The Adventure Time game, on first glance, practically screamed things I would appreciate. I felt like the last fan of Zelda II in the world, and here was one that was embraced by hands-down my favorite cartoon ever, Adventure Time. How could this go wrong? Beautifully drawn sprites, kickin' music, and a plot that would crack me up.

I don't think it did any of these right.

Core combat felt annoying from the get go, by forcing me to use bareknuckles to fight with. With an absurdly short range, I slipped frequently into enemies, taking more damage and occasionally knocking me into the too-frequent pits scattered everywhere about. Thank god, I finally got Scarlett, Finn's sword, which gave me bonus range, but only provided I had more than one heart (four hits). Which makes a lot of sense, right? Only after you take a lot of damage do you lose your ability to attack from safety.

The annoyance of the clunky and frustrating combat is assuaged by a plentiful amount of healing items, but they're dropped at an absurd rate. After a few combats, you've got more apples than a produce store, and the less-useless powerups go unused as you tank-and-potion your way through. There's a pseudo Earthbound-like aspect of combining condiments with food, but neither is especially useful, convenient, or interesting. Earthbound did the same thing over a decade ago, and it was automatic and fit with the RPG system. AT does neither of these things.

I could forgive annoying combat with a stronger compilation of features, but HIKWYSOG borrows all of the worst aspects of Zelda II and removes all of the compelling points. There's overworld random encounters, but you can't run from them, there is no experience or level progression to grind, and all they do is give you more items, clogging your inventory with a needless amount. Every important landmark has a small level between it, but the quests in this game are aimed almost entirely at the 'fetch' variety.

In every zone you have to run errands before you can enter the dungeon, and not in a fun way, but in an obnoxious way. Collect three of something by talking to famous Adventure Time cast members, then run around and talk to someone they tell you to talk to. Talk to Lemongrab, talk to the three people in the area, talk to the Gravedigger, talk to the Nut King, talk to Mr. Bank...by the time you're done, you've given up on genuinely fighting the enemies before you instead of jumping over them or running past. There is no fast travel at all. You have to run everywhere. There's a map, but it tells you only that there are landmarks there, not what they are or even where travel locations are.

With the 2d combat, the dungeons had a lot of things they could play with, but there's practically nothing there. Most of the dungeons can be cleared in about ten minutes, none of the bosses are especially creative, and it's not so much a 'puzzle' as it is 'hit button, return to previous room.'

Again, all of these things could be forgiven for being a huge chore, but the writing just is...lacking. Not only does it feel oddly out of place compared to Adventure Time, there's no writing charm either. None of the gags made me crack up laughing like the show frequently does, instead most of them are just kind of cute. They also have this odd habit of making a storyline reason for Jake to learn a power, but Finn learns something like the downthrust (Zelda II, again) out of opening a chest. The consistency from the show vanished.

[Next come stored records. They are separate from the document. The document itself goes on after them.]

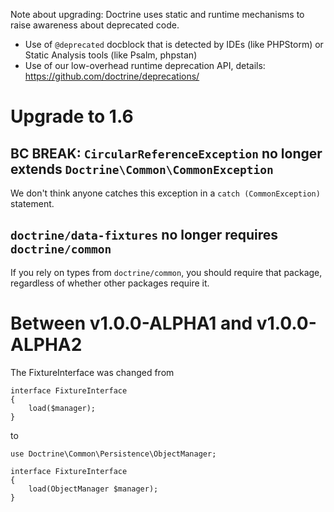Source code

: Note about upgrading: Doctrine uses static and runtime mechanisms to raise
awareness about deprecated code.

- Use of `@deprecated` docblock that is detected by IDEs (like PHPStorm) or
  Static Analysis tools (like Psalm, phpstan)
- Use of our low-overhead runtime deprecation API, details:
  https://github.com/doctrine/deprecations/

# Upgrade to 1.6

## BC BREAK: `CircularReferenceException` no longer extends `Doctrine\Common\CommonException`

We don't think anyone catches this exception in a `catch (CommonException)` statement.

## `doctrine/data-fixtures` no longer requires `doctrine/common`

If you rely on types from `doctrine/common`, you should require that package, regardless of whether other packages require it.

# Between v1.0.0-ALPHA1 and v1.0.0-ALPHA2

The FixtureInterface was changed from

    interface FixtureInterface
    {
        load($manager);
    }

to

    use Doctrine\Common\Persistence\ObjectManager;

    interface FixtureInterface
    {
        load(ObjectManager $manager);
    }
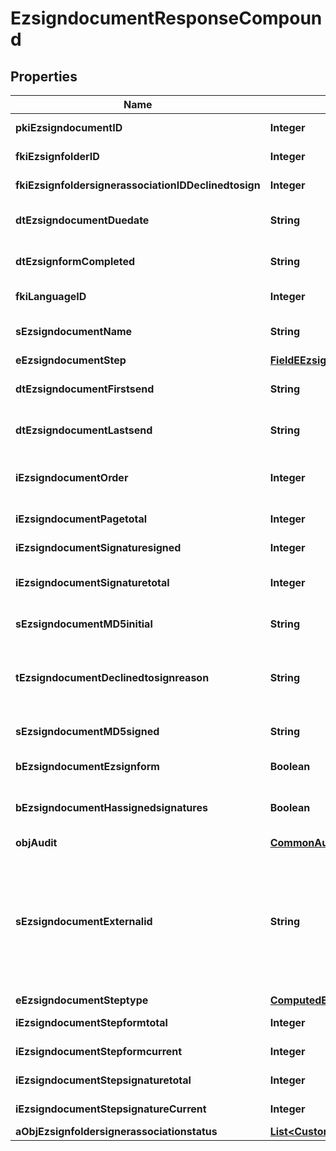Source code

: 

# EzsigndocumentResponseCompound

## Properties

Name | Type | Description | Notes
------------ | ------------- | ------------- | -------------
**pkiEzsigndocumentID** | **Integer** | The unique ID of the Ezsigndocument | 
**fkiEzsignfolderID** | **Integer** | The unique ID of the Ezsignfolder | 
**fkiEzsignfoldersignerassociationIDDeclinedtosign** | **Integer** | The unique ID of the Ezsignfoldersignerassociation |  [optional]
**dtEzsigndocumentDuedate** | **String** | The maximum date and time at which the Ezsigndocument can be signed. | 
**dtEzsignformCompleted** | **String** | The date and time at which the Ezsignform has been completed. |  [optional]
**fkiLanguageID** | **Integer** | The unique ID of the Language.  Valid values:  |Value|Description| |-|-| |1|French| |2|English| |  [optional]
**sEzsigndocumentName** | **String** | The name of the document that will be presented to Ezsignfoldersignerassociations | 
**eEzsigndocumentStep** | [**FieldEEzsigndocumentStep**](FieldEEzsigndocumentStep.md) |  | 
**dtEzsigndocumentFirstsend** | **String** | The date and time when the Ezsigndocument was first sent. |  [optional]
**dtEzsigndocumentLastsend** | **String** | The date and time when the Ezsigndocument was sent the last time. |  [optional]
**iEzsigndocumentOrder** | **Integer** | The order in which the Ezsigndocument will be presented to the signatory in the Ezsignfolder. | 
**iEzsigndocumentPagetotal** | **Integer** | The number of pages in the Ezsigndocument. | 
**iEzsigndocumentSignaturesigned** | **Integer** | The number of signatures that were signed in the document. | 
**iEzsigndocumentSignaturetotal** | **Integer** | The number of total signatures that were requested in the Ezsigndocument. | 
**sEzsigndocumentMD5initial** | **String** | MD5 Hash of the initial PDF Document before signatures were applied to it. |  [optional]
**tEzsigndocumentDeclinedtosignreason** | **String** | A custom text message that will contain the refusal message if the Ezsigndocument is declined to sign |  [optional]
**sEzsigndocumentMD5signed** | **String** | MD5 Hash of the final PDF Document after all signatures were applied to it. |  [optional]
**bEzsigndocumentEzsignform** | **Boolean** | If the Ezsigndocument contains an Ezsignform or not |  [optional]
**bEzsigndocumentHassignedsignatures** | **Boolean** | If the Ezsigndocument contains signed signatures (From internal or external sources) |  [optional]
**objAudit** | [**CommonAudit**](CommonAudit.md) |  |  [optional]
**sEzsigndocumentExternalid** | **String** | This field can be used to store an External ID from the client&#39;s system.  Anything can be stored in this field, it will never be evaluated by the eZmax system and will be returned AS-IS.  To store multiple values, consider using a JSON formatted structure, a URL encoded string, a CSV or any other custom format.  |  [optional]
**eEzsigndocumentSteptype** | [**ComputedEEzsigndocumentSteptype**](ComputedEEzsigndocumentSteptype.md) |  | 
**iEzsigndocumentStepformtotal** | **Integer** | The total number of steps in the form filling phase | 
**iEzsigndocumentStepformcurrent** | **Integer** | The current step in the form filling phase | 
**iEzsigndocumentStepsignaturetotal** | **Integer** | The total number of steps in the signature filling phase | 
**iEzsigndocumentStepsignatureCurrent** | **Integer** | The current step in the signature phase | 
**aObjEzsignfoldersignerassociationstatus** | [**List&lt;CustomEzsignfoldersignerassociationstatusResponse&gt;**](CustomEzsignfoldersignerassociationstatusResponse.md) |  |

Additionally, the lengths the game goes to put characters into the game starts to have serious dissonance with the show to anyone, not just the hardcore. The most egregious example of this is Earl of Lemongrab - in the show, there's no episode where he shows up that people like him. He only takes over after Princess Bubblegum no longer can be the Princess. So then why does she offhandedly mention that Lemongrab is running the investigation? And further, the bad guy is the Ice King, but he's been in the same category as Bowser as 'humorous once-bad guy turned mild annoyance,' so how am I expected to take him seriously as a villain? And why are Finn and Jake trying to fight him about their garbage? They handwave it as 'It's Adventure Time', but it feels out of place with the writing really missing the AT justifications. I don't understand how Pendelton Ward could have participated in this when they're so haphazard with the canon.

The game just feels so soulless, in every way. The visuals are nice, even if many events happen with a fade-out-fade-in rather than an animation, and the music is great, but everything else just misses the mark. The combat is boring, the dungeons are brainless, the writing can't even make you smile, the plot is threadbare, and the tenuous connections to the show barely exist.

It feels like this was not a labor of love from WayFoward, but instead from their publisher at Cartoon Network Interactive. As though the game was a product that a machine turned out after the entire series and a cartridge of Zelda II was dumped into it - wearing a mask, waving its wobbly arms, spouting "butts" and "mathematical!", begging you to mistake it for the real thing. No love was put into the game, and it shows horribly. I was hoping something with this much potential would be impressive, but it fails in every way it can.